In 1986, she was inducted into the Colorado Women’s Hall of Fame.

Schmoll died at a Denver nursing home in 1990 at the age of 99. In the 1970s, she had donated the Range View Ranch to the Christian Science Church, which has used it as a semi-private guest lodge since. Schmoll stipulated that it was only to be sold by the church to a nonprofit. A purchase by the EcoDharma Retreat Center would satisfy that prerequisite.

“I have to say I was really astonished” upon seeing the land last summer, Loy said. “I’m still astonished, if I am honest. It’s an incredible piece of land, you know, just a half hour or so from north Boulder.

“I just thought it was impossible (to acquire), until I realized the Nature Conservancy, they have an easement, that keeps the price down. And the Christian Scientists in Boston were really interested and sympathetic to what we’re doing. They’re going out of their way to make it affordable for us.”

Of course, even in the spiritual world, the material still matters. Accordingly, efforts to get the center off the ground include a fundraising drive by its leadership aimed to scare up $940,000 by June.

Of that sum, $440,000 is needed to complete the land purchase. Partners will also need another $500,000 for physical improvements, including $160,000 to remodel the lodge and kitchen, $85,000 to replace the well and septic and $95,000 for a staff house remodel.

“We are trying to raise the money, but the other contingency is that this property is not really zoned for the use that it has been used for since 1939, when it was built as a guest lodge.

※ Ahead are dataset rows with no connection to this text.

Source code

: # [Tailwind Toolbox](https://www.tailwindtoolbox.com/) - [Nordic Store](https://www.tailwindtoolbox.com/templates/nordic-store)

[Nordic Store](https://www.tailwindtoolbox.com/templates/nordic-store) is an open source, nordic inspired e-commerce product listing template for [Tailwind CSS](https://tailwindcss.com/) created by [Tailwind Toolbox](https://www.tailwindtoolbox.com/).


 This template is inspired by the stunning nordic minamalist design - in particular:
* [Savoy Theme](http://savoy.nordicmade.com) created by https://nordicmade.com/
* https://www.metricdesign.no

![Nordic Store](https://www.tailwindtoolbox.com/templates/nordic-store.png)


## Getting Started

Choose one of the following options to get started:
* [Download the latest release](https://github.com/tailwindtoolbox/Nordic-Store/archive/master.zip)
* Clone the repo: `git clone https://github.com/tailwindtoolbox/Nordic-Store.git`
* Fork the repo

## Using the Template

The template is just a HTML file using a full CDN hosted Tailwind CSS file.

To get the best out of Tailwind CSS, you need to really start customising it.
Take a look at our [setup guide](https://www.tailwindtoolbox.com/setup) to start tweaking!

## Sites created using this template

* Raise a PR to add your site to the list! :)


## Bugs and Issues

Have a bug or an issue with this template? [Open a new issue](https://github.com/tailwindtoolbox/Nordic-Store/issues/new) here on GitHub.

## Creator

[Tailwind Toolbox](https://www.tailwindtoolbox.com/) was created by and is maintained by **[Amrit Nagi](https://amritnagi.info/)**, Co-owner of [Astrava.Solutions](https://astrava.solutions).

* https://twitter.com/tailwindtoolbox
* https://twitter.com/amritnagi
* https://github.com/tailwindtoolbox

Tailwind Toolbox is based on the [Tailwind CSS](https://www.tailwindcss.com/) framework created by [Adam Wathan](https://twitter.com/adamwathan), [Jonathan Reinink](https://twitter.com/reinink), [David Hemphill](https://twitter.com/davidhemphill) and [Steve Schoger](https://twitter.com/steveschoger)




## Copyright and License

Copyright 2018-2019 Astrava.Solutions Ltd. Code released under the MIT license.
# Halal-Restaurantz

Boulder County didn’t really have zoning back then,” Robbins said. “So, even though our use is the same, we have to go through a process with the county, because we want to make changes to the buildings and get septic-smart.”

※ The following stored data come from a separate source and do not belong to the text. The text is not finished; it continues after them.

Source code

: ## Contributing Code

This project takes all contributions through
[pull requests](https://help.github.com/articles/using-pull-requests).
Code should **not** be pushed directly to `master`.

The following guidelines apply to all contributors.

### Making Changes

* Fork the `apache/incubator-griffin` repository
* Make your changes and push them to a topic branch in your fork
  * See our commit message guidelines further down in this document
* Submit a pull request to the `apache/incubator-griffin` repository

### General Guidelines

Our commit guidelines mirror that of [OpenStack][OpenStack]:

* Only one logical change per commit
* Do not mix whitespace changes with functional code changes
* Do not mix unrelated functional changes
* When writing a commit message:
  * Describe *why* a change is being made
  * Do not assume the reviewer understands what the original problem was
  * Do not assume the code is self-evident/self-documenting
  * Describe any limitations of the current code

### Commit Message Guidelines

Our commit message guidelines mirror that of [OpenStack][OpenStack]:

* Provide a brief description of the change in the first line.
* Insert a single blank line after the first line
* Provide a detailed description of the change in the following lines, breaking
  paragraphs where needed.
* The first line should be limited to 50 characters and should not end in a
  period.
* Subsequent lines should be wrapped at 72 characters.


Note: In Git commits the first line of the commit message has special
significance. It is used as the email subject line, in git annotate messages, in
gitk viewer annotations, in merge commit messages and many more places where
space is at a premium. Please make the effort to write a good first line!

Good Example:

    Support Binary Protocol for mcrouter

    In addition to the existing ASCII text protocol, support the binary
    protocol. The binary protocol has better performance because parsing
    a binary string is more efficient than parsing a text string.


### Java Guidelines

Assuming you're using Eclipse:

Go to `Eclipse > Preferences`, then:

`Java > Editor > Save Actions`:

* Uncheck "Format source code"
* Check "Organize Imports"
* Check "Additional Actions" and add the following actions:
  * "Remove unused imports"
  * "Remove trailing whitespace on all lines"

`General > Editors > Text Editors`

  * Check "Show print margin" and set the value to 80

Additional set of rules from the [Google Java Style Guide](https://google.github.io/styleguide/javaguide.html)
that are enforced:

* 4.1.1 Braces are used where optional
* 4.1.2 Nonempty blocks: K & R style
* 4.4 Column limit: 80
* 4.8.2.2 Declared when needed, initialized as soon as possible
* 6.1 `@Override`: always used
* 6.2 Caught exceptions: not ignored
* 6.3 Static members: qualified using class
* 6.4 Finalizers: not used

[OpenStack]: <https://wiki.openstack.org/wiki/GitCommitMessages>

The property has three structures on it now: the main lodge, the original homestead cabin that dates back to the late 19th century and a barn that is between the cabin and lodge in age.

“The buildings are historic and really beautiful,” Robbins said. “They’re beautiful … we don’t want to make them ugly.”

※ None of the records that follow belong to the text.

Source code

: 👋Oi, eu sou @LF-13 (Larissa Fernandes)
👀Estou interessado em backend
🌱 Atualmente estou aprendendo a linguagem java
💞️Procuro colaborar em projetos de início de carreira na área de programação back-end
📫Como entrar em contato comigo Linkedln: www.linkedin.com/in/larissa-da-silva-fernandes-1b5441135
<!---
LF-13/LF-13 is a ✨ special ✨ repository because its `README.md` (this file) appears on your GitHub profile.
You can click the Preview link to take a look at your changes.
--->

And, since Loy and Robbins are seeking landmark designation for the buildings from Boulder County, it’s highly doubtful they ever will be.

“They haven’t applied yet but we have met with them,” said Denise Grimm, a senior planner in Boulder County land use department and staff member of the county’s Historic Preservation Advisory Board.

“When they were looking at purchasing the property, they wanted to start getting our feedback. And so we had a subcommittee of the Historic Preservation Advisory Board meet on site, and they took a tour with us.

“And we have done some preliminary research on the history of the property, and we felt it would qualify for landmark designation, and so that’s something they are preparing an application toward.”

The restrictions conveyed by the conservation easement granted by Schmoll to the Nature Conservancy on Nov. 17, 1976, cover 167 acres of the tract.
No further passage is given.